Что же это за другая действительность? «Литературному исследованию, — продолжает Салтыков-Щедрин, — подлежат не только те поступки, которые человек беспрепятственно совершает, но и те, которые он несомненно совершил бы, если б умел или смел. И не те одни речи, которые человек говорит, но и те, которые он не выговаривает, но думает. Развяжите человеку руки, дайте ему свободу высказать всю свою мысль — и перед вами уже встанет не совсем тот человек, которого вы знали в обыденной жизни, а несколько иной, в котором отсутствие стеснений, налагаемых лицемерием и другими жизненными условностями, с необычайной яркостью вызовет наружу свойства, оставшиеся дотоле незамеченными… Но это будет не преувеличение и не искажение действительности, а только разоблачение той другой действительности, которая любит прятаться за обыденным фактом и доступна лишь очень и очень пристальному наблюдению».
Конечно, Салтыков-Щедрин здесь не впрямую говорит о фантастике, но если вдуматься, то не скрываются ли главные ее задачи именно в воспроизведении своими методами той другой действительности, о которой он говорит. Если мы признаем правоту этого мнения, то роль фантастики в литературе станет немного более значительной, чем тогда, когда ей отводится второстепенное местечко единственно для разработки технических гипотез. Ведь, как продолжает дальше Щедрин: «Без такого разоблачения невозможно воспроизведение всего человека, невозможен правдивый суд над ним». А стоит немного раздвинуть рамки, и мы легко перейдем от «другой действительности» отдельного человека к «другой действительности» всего человечества.
Развитие этих мыслей в более конкретном преломлении мы найдем и у Федора Михайловича Достоевского, который, между прочим, свой творческий метод именовал фантастическим реализмом. В его «Дневнике писателя» есть рассказы, которые он сам обозначил как «фантастические». Уже одно это указание не позволяет нам миновать их. Но рассказ «Кроткая» о несчастной женщине, которая вышла замуж за владельца ссудной кассы и, не выдержав такой жизни, покончила с собой, не содержит на первый взгляд ничего фантастического. В предисловии «от автора» Достоевский счел нужным пояснить, почему же он все-таки поставил эту рубрику под рассказом. «Я озаглавил его „фантастическим“, тогда как считаю его сам в высшей степени реальным.

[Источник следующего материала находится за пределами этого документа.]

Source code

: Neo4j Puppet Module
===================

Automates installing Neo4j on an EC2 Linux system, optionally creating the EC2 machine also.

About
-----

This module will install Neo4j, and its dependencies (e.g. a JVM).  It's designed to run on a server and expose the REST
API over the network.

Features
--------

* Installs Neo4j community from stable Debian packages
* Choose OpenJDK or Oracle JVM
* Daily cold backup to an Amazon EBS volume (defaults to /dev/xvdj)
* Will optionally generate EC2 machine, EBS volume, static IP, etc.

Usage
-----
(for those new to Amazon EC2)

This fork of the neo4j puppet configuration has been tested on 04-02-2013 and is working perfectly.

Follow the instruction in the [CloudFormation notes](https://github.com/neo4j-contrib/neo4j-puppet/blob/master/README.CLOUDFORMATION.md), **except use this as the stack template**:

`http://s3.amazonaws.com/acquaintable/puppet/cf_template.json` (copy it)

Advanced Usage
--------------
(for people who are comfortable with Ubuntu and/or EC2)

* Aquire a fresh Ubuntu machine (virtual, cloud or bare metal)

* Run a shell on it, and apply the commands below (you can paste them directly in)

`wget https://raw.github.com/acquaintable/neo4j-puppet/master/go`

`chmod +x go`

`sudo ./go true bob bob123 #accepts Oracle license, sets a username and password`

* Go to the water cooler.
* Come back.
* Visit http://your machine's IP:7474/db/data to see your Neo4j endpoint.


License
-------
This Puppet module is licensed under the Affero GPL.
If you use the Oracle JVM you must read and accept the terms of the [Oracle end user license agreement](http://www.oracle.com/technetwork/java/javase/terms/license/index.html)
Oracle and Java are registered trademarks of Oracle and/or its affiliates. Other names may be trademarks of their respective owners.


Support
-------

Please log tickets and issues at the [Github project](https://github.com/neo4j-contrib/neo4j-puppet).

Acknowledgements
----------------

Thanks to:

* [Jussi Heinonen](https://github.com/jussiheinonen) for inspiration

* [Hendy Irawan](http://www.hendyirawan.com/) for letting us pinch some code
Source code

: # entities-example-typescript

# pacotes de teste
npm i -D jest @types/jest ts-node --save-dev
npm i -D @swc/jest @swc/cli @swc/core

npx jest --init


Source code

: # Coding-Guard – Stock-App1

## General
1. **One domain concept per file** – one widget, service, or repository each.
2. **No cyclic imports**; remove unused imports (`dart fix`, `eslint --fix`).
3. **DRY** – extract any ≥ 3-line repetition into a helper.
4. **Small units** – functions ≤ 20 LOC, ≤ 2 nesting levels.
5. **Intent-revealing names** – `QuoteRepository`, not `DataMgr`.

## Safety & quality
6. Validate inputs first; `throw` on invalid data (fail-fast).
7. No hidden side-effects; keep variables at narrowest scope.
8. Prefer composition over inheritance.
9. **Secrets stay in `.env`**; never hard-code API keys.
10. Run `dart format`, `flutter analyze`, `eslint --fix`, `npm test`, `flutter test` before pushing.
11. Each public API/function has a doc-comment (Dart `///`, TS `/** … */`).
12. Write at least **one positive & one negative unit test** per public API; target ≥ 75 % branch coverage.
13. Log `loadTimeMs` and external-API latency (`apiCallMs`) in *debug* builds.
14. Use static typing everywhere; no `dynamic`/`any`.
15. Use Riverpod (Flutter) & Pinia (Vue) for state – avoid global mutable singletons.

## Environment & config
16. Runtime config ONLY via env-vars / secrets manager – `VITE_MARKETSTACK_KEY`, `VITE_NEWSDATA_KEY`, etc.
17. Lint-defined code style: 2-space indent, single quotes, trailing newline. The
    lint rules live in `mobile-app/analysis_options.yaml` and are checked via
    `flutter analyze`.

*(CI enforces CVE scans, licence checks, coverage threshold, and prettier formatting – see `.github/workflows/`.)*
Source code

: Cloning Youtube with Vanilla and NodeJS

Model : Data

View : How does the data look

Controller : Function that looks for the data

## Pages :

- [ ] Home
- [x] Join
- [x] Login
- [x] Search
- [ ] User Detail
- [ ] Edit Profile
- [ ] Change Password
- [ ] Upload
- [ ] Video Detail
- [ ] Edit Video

Но фантастическое тут есть действительно и именно в самой форме рассказа…»
Дело в том, что этот рассказ идет от имени мужа, жена которого только что совершила самоубийство, а он пытается осмыслить происшедшее. Разумеется, в такие часы человек не станет браться за перо и делать свои беспорядочные мысли достоянием общественности. Поэтому Достоевский и говорит, что его монолог записан как бы подслушивавшим его стенографом. «Вот это предположение о записавшем все стенографе (после которого я обделал бы все записанное) и есть то, что я называю в этом рассказе фантастическим. Но отчасти подобное уже не раз допускалось в искусстве: Виктор Гюго, например, в своем шедевре: „Последний день приговоренного к смертной казни“ употребил почти такой же прием, и… допустил еще большую неправдоподобность, предположив, что приговоренный к казни может (и имеет время) вести записки не только в последний день свой, но даже в последний час и буквально в последнюю минуту. Но не допусти он этой фантазии, не существовало бы и самого произведения, — реальнейшего и самого правдивейшего произведения из всех им написанных» (разрядка моя. — В. Р.). Обратим внимание на то, что уже второй авторитет в области литературы ставит фантастику рядом с понятием «самый правдивый».
Но если можно записать от первого лица мысли человека, которого ведут на казнь, то можно ведь пойти и дальше и записать «мысли» мертвецов, в чем не будет никакой мистики. И вот в «Бобке» Достоевский приводит на кладбище третьеразрядного литератора-алкоголика. Здесь фантастика — фельетонный ход, давший писателю возможность очередного осуждения нравственного разврата, в который, по его мнению, повержены все слои городского общества. «Заголимся и обнажимся!» — скандирует не в меру бойкий покойничек. «Я ужасно, ужасно хочу обнажиться!», «Да поскорей же, поскорей! А, когда же мы начнем ничего не стыдиться!»